§ **REQUIRED ACTION**:
Should the word "below" occur in a line of the records, copy that line.

(Collected data)
⟨
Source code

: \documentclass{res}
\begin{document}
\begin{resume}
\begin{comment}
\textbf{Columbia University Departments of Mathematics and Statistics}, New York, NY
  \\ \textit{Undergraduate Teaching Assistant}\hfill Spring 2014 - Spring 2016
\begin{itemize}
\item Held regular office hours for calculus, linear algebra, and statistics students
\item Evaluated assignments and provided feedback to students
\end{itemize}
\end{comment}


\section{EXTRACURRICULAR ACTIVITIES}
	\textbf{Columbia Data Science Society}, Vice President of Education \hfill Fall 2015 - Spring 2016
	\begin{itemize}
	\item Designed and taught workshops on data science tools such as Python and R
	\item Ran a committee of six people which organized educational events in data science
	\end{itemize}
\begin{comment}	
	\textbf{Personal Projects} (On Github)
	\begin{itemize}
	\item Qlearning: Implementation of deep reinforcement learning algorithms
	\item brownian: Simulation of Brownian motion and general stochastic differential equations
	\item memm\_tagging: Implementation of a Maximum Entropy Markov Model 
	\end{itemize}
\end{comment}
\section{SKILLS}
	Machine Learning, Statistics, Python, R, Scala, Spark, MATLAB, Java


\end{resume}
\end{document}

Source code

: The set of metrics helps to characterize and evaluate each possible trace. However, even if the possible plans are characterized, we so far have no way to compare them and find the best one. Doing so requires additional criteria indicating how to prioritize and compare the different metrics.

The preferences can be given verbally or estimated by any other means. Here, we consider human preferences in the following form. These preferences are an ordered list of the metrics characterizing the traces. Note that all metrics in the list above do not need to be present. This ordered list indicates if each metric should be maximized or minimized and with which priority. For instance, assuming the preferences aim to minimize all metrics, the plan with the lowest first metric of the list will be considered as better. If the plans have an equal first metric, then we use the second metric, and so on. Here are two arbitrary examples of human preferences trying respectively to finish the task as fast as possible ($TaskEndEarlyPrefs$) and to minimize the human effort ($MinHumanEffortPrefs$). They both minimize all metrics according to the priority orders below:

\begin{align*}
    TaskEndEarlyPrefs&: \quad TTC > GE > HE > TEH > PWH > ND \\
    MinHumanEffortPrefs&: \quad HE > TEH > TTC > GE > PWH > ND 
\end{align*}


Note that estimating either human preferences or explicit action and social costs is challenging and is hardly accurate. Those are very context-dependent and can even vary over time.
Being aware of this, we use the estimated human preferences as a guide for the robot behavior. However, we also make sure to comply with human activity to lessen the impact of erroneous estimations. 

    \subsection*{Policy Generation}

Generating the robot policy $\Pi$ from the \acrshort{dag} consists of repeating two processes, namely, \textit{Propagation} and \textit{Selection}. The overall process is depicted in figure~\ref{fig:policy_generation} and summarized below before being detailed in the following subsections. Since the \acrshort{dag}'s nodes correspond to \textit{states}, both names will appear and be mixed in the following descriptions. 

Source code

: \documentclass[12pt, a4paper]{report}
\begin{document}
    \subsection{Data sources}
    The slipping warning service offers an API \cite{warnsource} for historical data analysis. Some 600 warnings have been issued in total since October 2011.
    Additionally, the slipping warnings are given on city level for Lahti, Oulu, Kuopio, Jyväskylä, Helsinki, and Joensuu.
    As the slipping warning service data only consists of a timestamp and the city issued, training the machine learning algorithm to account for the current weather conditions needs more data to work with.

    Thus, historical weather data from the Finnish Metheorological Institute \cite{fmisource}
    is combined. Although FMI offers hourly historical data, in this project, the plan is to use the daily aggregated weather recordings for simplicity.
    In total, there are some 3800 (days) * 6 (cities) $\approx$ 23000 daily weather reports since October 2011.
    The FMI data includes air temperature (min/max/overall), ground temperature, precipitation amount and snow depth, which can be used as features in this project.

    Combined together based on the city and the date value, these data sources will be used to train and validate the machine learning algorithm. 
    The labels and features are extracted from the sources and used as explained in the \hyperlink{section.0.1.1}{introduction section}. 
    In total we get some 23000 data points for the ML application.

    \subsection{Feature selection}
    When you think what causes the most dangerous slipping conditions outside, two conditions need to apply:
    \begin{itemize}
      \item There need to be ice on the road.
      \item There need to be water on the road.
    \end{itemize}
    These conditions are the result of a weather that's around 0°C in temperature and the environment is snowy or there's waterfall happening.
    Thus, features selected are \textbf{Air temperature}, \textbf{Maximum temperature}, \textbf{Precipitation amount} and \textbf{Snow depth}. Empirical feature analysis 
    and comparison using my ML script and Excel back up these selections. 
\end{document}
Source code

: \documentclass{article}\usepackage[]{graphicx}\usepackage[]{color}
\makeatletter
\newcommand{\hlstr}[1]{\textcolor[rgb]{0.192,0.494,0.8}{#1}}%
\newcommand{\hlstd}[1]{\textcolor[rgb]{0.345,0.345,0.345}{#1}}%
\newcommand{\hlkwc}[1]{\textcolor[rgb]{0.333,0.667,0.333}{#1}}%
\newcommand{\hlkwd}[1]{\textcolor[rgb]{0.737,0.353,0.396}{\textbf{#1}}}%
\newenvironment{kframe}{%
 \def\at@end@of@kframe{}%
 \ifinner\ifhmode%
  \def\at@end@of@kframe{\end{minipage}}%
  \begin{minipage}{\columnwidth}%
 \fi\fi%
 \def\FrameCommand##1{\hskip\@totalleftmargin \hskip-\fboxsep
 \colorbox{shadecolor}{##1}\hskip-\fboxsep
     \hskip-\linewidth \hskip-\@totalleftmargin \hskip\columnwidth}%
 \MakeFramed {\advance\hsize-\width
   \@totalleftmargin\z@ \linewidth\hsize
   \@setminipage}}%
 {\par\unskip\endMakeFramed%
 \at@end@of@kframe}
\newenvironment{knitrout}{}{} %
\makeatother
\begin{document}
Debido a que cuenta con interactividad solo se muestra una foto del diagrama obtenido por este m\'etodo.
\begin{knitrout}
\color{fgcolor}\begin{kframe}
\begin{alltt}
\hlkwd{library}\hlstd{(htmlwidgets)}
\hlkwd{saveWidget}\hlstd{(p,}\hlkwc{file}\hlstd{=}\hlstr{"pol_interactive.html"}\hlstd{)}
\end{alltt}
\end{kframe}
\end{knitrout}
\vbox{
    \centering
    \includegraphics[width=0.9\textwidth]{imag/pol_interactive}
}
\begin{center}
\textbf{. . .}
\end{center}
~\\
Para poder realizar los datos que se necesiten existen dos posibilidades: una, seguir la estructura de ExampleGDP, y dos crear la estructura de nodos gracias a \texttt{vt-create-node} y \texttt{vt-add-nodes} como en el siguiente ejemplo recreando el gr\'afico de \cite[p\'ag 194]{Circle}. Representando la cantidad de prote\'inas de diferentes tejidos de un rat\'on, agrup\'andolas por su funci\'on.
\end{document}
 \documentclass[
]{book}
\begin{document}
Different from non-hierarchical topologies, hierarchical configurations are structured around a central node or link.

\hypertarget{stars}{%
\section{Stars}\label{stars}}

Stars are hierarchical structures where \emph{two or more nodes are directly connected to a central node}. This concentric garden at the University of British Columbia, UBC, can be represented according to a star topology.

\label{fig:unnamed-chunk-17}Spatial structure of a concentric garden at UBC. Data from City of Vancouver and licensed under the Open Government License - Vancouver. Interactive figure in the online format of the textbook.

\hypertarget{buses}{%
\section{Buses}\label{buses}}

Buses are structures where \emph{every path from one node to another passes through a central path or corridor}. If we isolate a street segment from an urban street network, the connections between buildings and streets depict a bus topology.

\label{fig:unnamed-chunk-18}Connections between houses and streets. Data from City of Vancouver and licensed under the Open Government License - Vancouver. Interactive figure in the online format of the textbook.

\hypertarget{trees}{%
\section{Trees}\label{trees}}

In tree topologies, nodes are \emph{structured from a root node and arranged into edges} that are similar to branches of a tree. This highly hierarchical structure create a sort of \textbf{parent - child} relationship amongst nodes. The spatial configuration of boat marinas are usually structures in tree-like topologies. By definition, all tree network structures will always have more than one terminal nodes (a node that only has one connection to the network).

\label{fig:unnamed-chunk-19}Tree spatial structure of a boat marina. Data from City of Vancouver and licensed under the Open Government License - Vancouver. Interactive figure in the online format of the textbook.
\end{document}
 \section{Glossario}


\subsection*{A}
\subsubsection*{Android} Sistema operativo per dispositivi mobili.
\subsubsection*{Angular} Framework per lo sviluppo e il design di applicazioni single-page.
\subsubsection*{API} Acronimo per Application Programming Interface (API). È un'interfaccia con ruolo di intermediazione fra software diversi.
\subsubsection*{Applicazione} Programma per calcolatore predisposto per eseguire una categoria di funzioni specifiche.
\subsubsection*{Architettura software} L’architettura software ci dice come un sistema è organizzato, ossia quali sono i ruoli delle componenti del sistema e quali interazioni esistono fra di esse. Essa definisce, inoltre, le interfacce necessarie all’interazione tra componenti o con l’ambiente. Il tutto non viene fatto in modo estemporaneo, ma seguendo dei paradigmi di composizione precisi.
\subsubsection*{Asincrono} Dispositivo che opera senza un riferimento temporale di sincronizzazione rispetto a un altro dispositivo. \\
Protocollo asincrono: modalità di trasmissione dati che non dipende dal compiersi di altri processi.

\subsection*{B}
⟩
§ **RESPONSE**:
The preferences can be given verbally or estimated by any other means. Here, we consider human preferences in the following form. These preferences are an ordered list of the metrics characterizing the traces. Note that all metrics in the list above do not need to be present. This ordered list indicates if each metric should be maximized or minimized and with which priority. For instance, assuming the preferences aim to minimize all metrics, the plan with the lowest first metric of the list will be considered as better. If the plans have an equal first metric, then we use the second metric, and so on. Here are two arbitrary examples of human preferences trying respectively to finish the task as fast as possible ($TaskEndEarlyPrefs$) and to minimize the human effort ($MinHumanEffortPrefs$). They both minimize all metrics according to the priority orders below:
Generating the robot policy $\Pi$ from the \acrshort{dag} consists of repeating two processes, namely, \textit{Propagation} and \textit{Selection}. The overall process is depicted in figure~\ref{fig:policy_generation} and summarized below before being detailed in the following subsections. Since the \acrshort{dag}'s nodes correspond to \textit{states}, both names will appear and be mixed in the following descriptions. 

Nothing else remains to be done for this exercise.